Ancora una volta scontiamo il mancato rispetto del dettato costituzionale; non solo dell’articolo 54 (‘I cittadini cui sono affidate funzioni pubbliche hanno il dovere di adempierle, con disciplina ed onore….’), che concerne il comportamento dei singoli, ma soprattutto dell’art.104, che garantisce l’autonomia e l’indipendenza della Magistratura e limita le ingerenze dei ‘politici’ alla elezione di un terzo dei membri del CSM, e dell’art. 110, che limita in modo inequivocabile le competenze del Ministro della Giustizia alla ‘organizzazione e il funzionamento dei servizi relativi alla giustizia’.
Scopriamo invece (purtroppo senza grande sorpresa) che ai massimi livelli i tentativi da parte almeno di alcune forze politiche di condizionare i meccanismi della Giustizia e pilotare le carriere sono in atto da tempo, forse per favorire qualche ‘amico degli amici’ troppo disinvolto.
L’indipendenza e la credibilità della Magistratura, e la possibilità per tutti i cittadini di ottenere giustizia contro i comportamenti illeciti di furbi e violenti costituiscono il fondamento irrinunciabile di qualunque sistema democratico.
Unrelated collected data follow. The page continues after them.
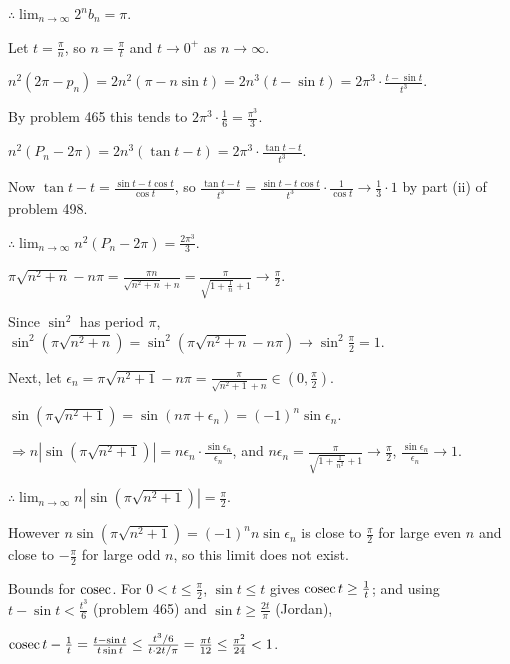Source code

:   $\therefore\displaystyle\lim_{n\to\infty}2^nb_n = \pi$.
\item Let $t = \frac{\pi}{n}$, so $n = \frac{\pi}{t}$ and $t\to 0^+$ as $n\to\infty$.

  $n^2(2\pi - p_n) = 2n^2(\pi - n\sin t) = 2n^3(t - \sin t) = 2\pi^3\cdot\frac{t - \sin t}{t^3}$.

  By problem 465 this tends to $2\pi^3\cdot\frac{1}{6} = \frac{\pi^3}{3}$.

  $n^2(P_n - 2\pi) = 2n^3(\tan t - t) = 2\pi^3\cdot\frac{\tan t - t}{t^3}$.

  Now $\tan t - t = \frac{\sin t - t\cos t}{\cos t}$, so $\frac{\tan t - t}{t^3} = \frac{\sin t - t\cos
    t}{t^3}\cdot\frac{1}{\cos t}\to\frac{1}{3}\cdot 1$ by part (ii) of problem 498.

  $\therefore\displaystyle\lim_{n\to\infty}n^2(P_n - 2\pi) = \frac{2\pi^3}{3}$.
\item $\pi\sqrt{n^2 + n} - n\pi = \frac{\pi n}{\sqrt{n^2 + n} + n} = \frac{\pi}{\sqrt{1 + \frac{1}{n}} +
    1}\to\frac{\pi}{2}$.

  Since $\sin^2$ has period $\pi$, $\sin^2\left(\pi\sqrt{n^2 + n}\right) = \sin^2\left(\pi\sqrt{n^2 + n} -
  n\pi\right)\to\sin^2\frac{\pi}{2} = 1$.

  Next, let $\epsilon_n = \pi\sqrt{n^2 + 1} - n\pi = \frac{\pi}{\sqrt{n^2 + 1} + n}\in\left(0,
    \frac{\pi}{2}\right)$.

  $\sin\left(\pi\sqrt{n^2 + 1}\right) = \sin(n\pi + \epsilon_n) = (-1)^n\sin\epsilon_n$.

  $\Rightarrow n\left|\sin\left(\pi\sqrt{n^2 + 1}\right)\right| = n\epsilon_n\cdot\frac{\sin\epsilon_n}{\epsilon_n}$,
  and $n\epsilon_n = \frac{\pi}{\sqrt{1 + \frac{1}{n^2}} + 1}\to\frac{\pi}{2}$, $\frac{\sin\epsilon_n}{\epsilon_n}\to
  1$.

  $\therefore\displaystyle\lim_{n\to\infty}n\left|\sin\left(\pi\sqrt{n^2 + 1}\right)\right| = \frac{\pi}{2}$.

  However $n\sin\left(\pi\sqrt{n^2 + 1}\right) = (-1)^nn\sin\epsilon_n$ is close to $\frac{\pi}{2}$ for large
  even $n$ and close to $-\frac{\pi}{2}$ for large odd $n$, so this limit does not exist.
\item Bounds for ${\rm cosec}$. For $0 < t\leq\frac{\pi}{2}$, $\sin t\leq t$ gives ${\rm cosec}\,t\geq\frac{1}{t}$;
  and using $t - \sin t < \frac{t^3}{6}$ (problem 465) and $\sin t\geq\frac{2t}{\pi}$ (Jordan),

  ${\rm cosec}\,t - \frac{1}{t} = \frac{t - \sin t}{t\sin t}\leq\frac{t^3/6}{t\cdot 2t/\pi} = \frac{\pi
    t}{12}\leq\frac{\pi^2}{24} < 1$.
Guai se i comportamenti deviati di alcuni diventano il pretesto per screditare l’intero sistema giudiziario, che in questi anni terribili ha più volte costituito l’ultima difesa contro la prepotenza dei più forti, dentro e fuori il Parlamento.
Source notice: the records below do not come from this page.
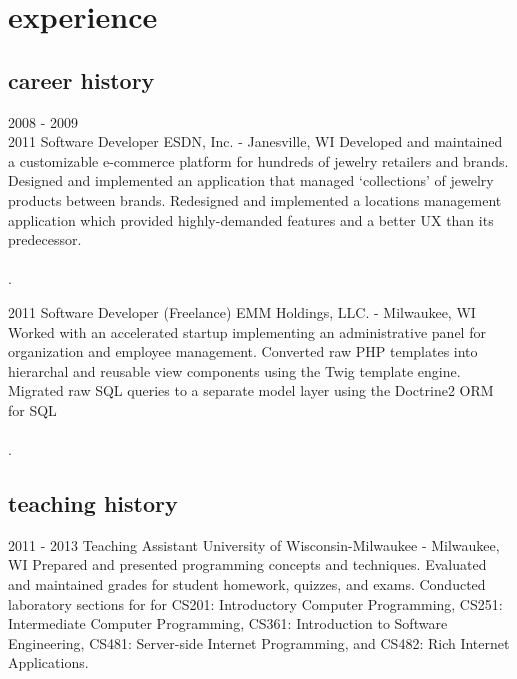 \documentclass[]{fritz-resume}
\begin{document}

\section{experience}

\subsection{career history}

\begin{entrylist}
  \entry
    {2008 - 2009 \\ 2011}
    {Software Developer}
    {ESDN, Inc. - Janesville, WI}
    {
      Developed and maintained a customizable e-commerce platform for hundreds of jewelry retailers and brands. Designed and implemented an application that managed `collections' of jewelry products between brands. Redesigned and implemented a locations management application which provided highly-demanded features and a better UX than its predecessor. \\\\ .
    }

  \entry
    {2011}
    {Software Developer (Freelance)}
    {EMM Holdings, LLC. - Milwaukee, WI}
    {
      Worked with an accelerated startup implementing an administrative panel for organization and employee management. Converted raw PHP templates into hierarchal and reusable view components using the Twig template engine. Migrated raw SQL queries to a separate model layer using the Doctrine2 ORM for SQL\\\\ .
    }
\end{entrylist}

\subsection{teaching history}

\begin{entrylist}
  \entry
    {2011 - 2013}
    {Teaching Assistant}
    {University of Wisconsin-Milwaukee - Milwaukee, WI}
    {
      Prepared and presented programming concepts and techniques. Evaluated and maintained grades for student homework, quizzes, and exams. Conducted laboratory sections for for CS201: Introductory Computer Programming, CS251: Intermediate Computer Programming, CS361: Introduction to Software Engineering, CS481: Server-side Internet Programming, and CS482: Rich Internet Applications.
    }
\end{entrylist}
\end{document}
Invece, ancora una volta, al danno del mancato rispetto dello spirito costituzionale, che qualche corrente politica ha dimenticato velocemente, si vorrebbe rispondere modificando la Carta; riducendo ad esempio l’obbligatorietà dell’azione penale (art. 112) e sottoponendola alla volontà della maggioranza del momento, e/o ampliando la presenza di ‘politici’ nell’organo di autogoverno della Magistratura (magari ‘sdoppiato’).
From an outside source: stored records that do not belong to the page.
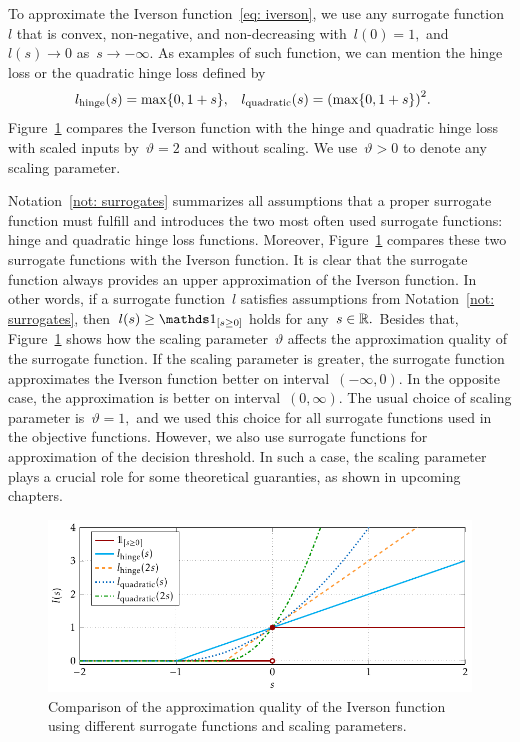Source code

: \begin{notation}\label{not: surrogates}
  To approximate the Iverson function~\eqref{eq: iverson}, we use any surrogate function~$l$ that is convex, non-negative, and non-decreasing with~$l(0) = 1,$ and~$l(s) \to 0$ as~$s \to -\infty.$ As examples of such function, we can mention the hinge loss or the quadratic hinge loss defined by
  \begin{align*}
    l_{\text{hinge}}(s) & = \max\Brac[c]{0, 1 + s}, &
    l_{\text{quadratic}}(s) & = \Brac{\max\Brac[c]{0, 1 + s}}^2.
  \end{align*}
  Figure~\ref{fig: surrogates} compares the Iverson function with the hinge and quadratic hinge loss with scaled inputs by~$\vartheta = 2$ and without scaling. We use~$\vartheta > 0$ to denote any scaling parameter.
\end{notation}

Notation~\ref{not: surrogates} summarizes all assumptions that a proper surrogate function must fulfill and introduces the two most often used surrogate functions: hinge and quadratic hinge loss functions. Moreover, Figure~\ref{fig: surrogates} compares these two surrogate functions with the Iverson function. It is clear that the surrogate function always provides  an upper approximation of the Iverson function. In other words, if a surrogate function~$l$ satisfies assumptions from Notation~\ref{not: surrogates}, then~$l(s) \geq \Iverson{s \geq 0}$ holds for any~$s \in \mathbb{R}.$ Besides that, Figure~\ref{fig: surrogates} shows how the scaling parameter~$\vartheta$ affects the approximation quality of the surrogate function. If the scaling parameter is greater, the surrogate function approximates the Iverson function better on interval~$(-\infty, 0)$. In the opposite case, the approximation is better on interval~$(0, \infty)$. The usual choice of scaling parameter is~$\vartheta = 1,$ and we used this choice for all surrogate functions used in the objective functions. However, we also use surrogate functions for approximation of the decision threshold. In such a case, the scaling parameter plays a crucial role for some theoretical guaranties, as shown in upcoming chapters.

\begin{figure}[t]
  \centering
  \includegraphics[width = \linewidth]{images/surrogates.pdf}
  \caption{Comparison of the approximation quality of the Iverson function using different surrogate functions and scaling parameters.}
  \label{fig: surrogates}
\end{figure}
Pochi ricorderanno che fra qualche giorno (il 26 giugno) ricorre il tredicesimo anniversario della clamorosa bocciatura del tentativo berlusconiano di stravolgere la nostra Costituzione, mentre sono passati meno di tre anni dall’analogo NO a quello firmato Verdini-Renzi-Boschi. Ma, come temevamo, l’espressione inequivocabile della volontà delle cittadine e dei cittadini non è sufficiente ad arrestare il tentativo della ‘casta’ di demolire le fondamenta della nostra Repubblica.
Cambia forse la forma, che non è più quella di un intervento unico: all’esame di un Parlamento eletto con una legge di dubbia legittimità costituzionale, oltre al tentativo di ingabbiare la Magistratura, ci sono ora le proposte di ‘regionalismo differenziato’ (o ‘secessione dei ricchi’), la violazione dell’art.53 sulla progressività del sistema fiscale che deriverebbe dalla flat tax, l’indebolimento complessivo della rappresentatività e della centralità del Parlamento (riduzione del numero dei parlamentari, nuovi referendum ‘conflittuali’, messa in discussione del divieto di vincolo di mandato), ecc….
Mentre la qualità del confronto politico, nella maggioranza come nella opposizione, appare assai lontana da quella disciplina e da quell’onore che ricordavo all’inizio.
Nei prossimi mesi non sarà solo il caldo dell’estate a impedire sonni tranquilli a quanti vedono ancora nella lungimiranza dei Padri e delle Madri costituenti, e nei principi etici su cui trovarono l’unità di intenti nonostante le differenze ideologiche, la garanzia della libertà, della giustizia e della solidarietà su cui è fondata la nostra Repubblica.